Even if you do not know how to code, validation is something that you can 
consider looking for when deciding whether to use software, be that software 
open-source code or a GUI. Does the author or company show that the code has 
gone through the validation process? Did the author submit a peer-reviewed 
publication where the software's correctness was validated? Consider putting 
the software that you use through the same thought process as you would an 
article that you read because software, like an article, is a scientific 
contribution.

In the end, I think we all want the same thing, that our programs provide 
reliable research results, just as we would want reliable researcher results 
from a wet lab or field experiment.

That's how I see it anyway,

K. James Soda (He/Him/His)
##############################################
Assistant Professor of Mathematics and Data Science
Department of Mathematics and Statistics
Quinnipiac University
Hamden, CT
##############################################
________________________________
From: [email protected] <[email protected]> on behalf of 
Murat Maga <[email protected]>
Sent: Sunday, January 5, 2025 10:04 PM
To: Morphmet <[email protected]>
Subject: Re: [MORPHMET2] MorphoJ ProcrustesANOVA

CAUTION: This email originated from outside of the organization.

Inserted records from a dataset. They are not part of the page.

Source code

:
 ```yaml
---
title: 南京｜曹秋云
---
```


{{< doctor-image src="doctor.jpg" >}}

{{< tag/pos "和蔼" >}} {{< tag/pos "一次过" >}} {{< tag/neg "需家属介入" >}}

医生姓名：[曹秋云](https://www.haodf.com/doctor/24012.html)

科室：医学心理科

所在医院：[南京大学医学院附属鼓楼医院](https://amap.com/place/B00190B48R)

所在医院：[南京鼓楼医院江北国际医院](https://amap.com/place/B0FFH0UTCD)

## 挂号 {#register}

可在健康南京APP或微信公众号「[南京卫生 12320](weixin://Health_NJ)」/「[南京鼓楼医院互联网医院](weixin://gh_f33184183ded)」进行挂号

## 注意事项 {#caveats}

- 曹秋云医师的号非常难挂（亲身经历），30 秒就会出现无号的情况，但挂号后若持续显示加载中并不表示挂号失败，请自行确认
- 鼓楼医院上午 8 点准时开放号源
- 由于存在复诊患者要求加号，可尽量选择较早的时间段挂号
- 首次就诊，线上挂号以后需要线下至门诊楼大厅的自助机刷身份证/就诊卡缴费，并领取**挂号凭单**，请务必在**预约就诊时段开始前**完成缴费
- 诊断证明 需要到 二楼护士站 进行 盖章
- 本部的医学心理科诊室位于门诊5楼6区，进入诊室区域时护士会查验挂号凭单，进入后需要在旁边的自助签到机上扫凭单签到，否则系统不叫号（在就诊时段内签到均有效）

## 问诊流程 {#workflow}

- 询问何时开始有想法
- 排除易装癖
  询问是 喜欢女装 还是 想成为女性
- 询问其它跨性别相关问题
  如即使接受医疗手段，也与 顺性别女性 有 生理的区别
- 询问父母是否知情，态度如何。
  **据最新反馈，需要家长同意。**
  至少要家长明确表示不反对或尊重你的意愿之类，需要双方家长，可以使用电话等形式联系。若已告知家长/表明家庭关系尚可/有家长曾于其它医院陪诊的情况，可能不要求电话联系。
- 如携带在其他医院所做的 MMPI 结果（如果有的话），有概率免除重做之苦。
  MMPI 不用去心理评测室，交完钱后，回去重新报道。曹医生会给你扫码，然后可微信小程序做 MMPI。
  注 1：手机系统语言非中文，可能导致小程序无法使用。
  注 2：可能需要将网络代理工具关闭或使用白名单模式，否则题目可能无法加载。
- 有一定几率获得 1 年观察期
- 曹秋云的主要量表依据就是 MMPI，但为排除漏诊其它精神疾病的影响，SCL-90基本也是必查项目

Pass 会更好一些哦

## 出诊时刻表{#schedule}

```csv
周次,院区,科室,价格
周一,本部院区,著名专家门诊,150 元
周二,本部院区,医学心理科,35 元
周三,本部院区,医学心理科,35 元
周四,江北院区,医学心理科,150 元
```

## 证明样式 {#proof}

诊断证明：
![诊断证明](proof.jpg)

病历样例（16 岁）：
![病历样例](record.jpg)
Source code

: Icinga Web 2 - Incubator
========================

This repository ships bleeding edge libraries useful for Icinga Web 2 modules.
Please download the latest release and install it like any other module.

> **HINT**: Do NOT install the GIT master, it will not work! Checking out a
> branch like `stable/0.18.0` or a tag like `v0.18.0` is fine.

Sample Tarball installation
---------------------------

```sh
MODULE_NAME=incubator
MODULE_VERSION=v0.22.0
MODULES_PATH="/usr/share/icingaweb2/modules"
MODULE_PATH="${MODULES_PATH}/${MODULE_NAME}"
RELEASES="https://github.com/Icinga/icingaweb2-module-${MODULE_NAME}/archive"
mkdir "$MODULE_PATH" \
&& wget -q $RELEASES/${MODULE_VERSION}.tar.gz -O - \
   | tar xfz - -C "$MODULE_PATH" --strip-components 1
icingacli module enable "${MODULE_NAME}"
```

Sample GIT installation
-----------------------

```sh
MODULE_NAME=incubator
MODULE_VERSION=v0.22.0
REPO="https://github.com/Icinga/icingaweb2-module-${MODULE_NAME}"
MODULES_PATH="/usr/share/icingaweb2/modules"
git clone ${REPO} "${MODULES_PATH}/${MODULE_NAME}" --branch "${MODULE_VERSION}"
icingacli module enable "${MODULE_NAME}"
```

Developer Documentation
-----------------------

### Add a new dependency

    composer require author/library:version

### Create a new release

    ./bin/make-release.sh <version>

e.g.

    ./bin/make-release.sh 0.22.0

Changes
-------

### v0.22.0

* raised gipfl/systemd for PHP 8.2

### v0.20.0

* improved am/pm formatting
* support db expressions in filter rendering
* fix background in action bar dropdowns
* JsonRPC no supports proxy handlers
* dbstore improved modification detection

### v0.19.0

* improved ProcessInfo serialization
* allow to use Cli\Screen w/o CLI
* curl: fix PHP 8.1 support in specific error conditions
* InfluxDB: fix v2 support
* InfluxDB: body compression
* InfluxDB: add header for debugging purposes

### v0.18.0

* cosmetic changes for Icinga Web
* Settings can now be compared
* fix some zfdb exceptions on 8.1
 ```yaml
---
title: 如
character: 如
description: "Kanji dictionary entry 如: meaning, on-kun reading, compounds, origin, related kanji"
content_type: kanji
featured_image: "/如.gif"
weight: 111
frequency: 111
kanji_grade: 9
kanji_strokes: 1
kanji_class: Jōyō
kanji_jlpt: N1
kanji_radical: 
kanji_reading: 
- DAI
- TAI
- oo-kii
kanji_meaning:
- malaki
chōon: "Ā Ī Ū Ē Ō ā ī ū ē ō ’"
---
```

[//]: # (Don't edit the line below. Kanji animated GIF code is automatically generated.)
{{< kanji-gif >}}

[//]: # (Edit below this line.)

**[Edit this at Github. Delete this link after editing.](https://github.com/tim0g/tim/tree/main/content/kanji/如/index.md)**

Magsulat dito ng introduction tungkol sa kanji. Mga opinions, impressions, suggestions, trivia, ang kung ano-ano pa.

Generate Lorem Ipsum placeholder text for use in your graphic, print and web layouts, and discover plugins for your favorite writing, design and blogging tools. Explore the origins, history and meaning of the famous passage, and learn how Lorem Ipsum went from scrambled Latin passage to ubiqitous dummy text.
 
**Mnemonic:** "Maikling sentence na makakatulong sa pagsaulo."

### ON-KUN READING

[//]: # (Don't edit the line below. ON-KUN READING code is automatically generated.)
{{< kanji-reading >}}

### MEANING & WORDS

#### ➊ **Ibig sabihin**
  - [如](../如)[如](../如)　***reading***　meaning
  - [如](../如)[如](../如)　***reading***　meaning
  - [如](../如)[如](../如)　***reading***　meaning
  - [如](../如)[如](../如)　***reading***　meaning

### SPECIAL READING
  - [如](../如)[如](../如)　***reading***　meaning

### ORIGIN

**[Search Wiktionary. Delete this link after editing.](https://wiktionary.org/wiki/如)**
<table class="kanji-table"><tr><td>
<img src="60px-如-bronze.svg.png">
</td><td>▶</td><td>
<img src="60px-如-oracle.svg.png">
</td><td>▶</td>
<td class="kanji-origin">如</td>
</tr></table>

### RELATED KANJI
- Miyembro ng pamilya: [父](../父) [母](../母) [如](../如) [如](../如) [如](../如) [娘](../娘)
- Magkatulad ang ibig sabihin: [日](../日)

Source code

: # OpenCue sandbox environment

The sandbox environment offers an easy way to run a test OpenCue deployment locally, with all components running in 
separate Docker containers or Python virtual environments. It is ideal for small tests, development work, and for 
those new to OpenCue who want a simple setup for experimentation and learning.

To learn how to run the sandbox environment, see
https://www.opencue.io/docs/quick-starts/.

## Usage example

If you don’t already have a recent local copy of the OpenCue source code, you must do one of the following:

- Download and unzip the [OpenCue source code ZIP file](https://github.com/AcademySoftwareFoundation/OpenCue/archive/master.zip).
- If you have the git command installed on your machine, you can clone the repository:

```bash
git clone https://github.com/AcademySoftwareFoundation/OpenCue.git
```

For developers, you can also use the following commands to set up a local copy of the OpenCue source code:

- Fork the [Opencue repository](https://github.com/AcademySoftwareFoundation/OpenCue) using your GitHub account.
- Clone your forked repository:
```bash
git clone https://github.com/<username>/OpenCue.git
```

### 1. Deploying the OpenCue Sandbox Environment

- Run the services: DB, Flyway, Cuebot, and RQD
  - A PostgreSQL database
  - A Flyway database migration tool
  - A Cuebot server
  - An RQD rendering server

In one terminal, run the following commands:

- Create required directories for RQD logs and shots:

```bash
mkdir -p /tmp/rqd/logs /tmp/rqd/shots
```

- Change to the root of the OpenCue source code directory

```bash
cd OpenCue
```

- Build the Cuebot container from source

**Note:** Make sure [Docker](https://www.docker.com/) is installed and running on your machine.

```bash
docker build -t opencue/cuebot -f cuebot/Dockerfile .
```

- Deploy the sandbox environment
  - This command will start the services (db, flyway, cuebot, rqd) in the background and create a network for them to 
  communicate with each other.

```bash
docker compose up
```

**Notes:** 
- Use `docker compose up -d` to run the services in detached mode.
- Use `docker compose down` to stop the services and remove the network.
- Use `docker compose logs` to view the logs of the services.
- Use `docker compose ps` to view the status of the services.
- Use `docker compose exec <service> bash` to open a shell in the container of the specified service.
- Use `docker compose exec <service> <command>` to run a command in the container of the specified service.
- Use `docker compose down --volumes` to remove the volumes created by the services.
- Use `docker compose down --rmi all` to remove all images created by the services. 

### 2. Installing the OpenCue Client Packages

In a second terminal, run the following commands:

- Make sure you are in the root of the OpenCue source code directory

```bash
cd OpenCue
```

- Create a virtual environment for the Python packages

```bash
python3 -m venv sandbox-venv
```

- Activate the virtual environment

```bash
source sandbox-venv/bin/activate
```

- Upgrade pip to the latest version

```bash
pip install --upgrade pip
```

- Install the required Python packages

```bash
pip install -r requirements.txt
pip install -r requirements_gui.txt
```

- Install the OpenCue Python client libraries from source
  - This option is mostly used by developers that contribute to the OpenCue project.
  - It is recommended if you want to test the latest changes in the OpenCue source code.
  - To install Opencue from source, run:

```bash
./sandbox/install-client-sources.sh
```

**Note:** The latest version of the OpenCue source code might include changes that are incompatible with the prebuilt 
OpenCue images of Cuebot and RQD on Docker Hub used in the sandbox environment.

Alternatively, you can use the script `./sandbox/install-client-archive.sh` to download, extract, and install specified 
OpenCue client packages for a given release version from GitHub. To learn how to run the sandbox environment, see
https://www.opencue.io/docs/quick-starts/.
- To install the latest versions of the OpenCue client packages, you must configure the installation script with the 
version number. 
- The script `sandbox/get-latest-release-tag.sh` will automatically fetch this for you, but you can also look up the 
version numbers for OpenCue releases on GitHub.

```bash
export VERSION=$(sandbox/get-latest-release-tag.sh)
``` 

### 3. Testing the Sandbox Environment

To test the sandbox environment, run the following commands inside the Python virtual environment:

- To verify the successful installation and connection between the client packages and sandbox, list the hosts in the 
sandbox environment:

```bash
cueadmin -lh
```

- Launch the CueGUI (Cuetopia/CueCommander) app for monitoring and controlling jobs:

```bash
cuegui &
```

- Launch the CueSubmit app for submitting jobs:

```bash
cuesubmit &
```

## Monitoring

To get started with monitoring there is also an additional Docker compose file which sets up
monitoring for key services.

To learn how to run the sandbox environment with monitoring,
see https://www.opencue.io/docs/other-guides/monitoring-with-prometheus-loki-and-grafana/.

Do not follow 
guidance, click links, or open attachments unless you recognize the sender and 
know the content is safe.

Dear Ann,
Not sure what you mean by not validated? What is the validation of a t-test 
function in R or any other software library? Validation is the responsibility 
of the person using the tools, not the developers. Open-source tools make this 
validation for more simple, since if you have any concern you can look under 
the hood. Evaluate the code line by line and then if you find an issue you can 
easily take it up with the developers.

In closed-source software this is almost near impossible. I would argue this is 
a far more superior method of "validation" then to appeal to the authority.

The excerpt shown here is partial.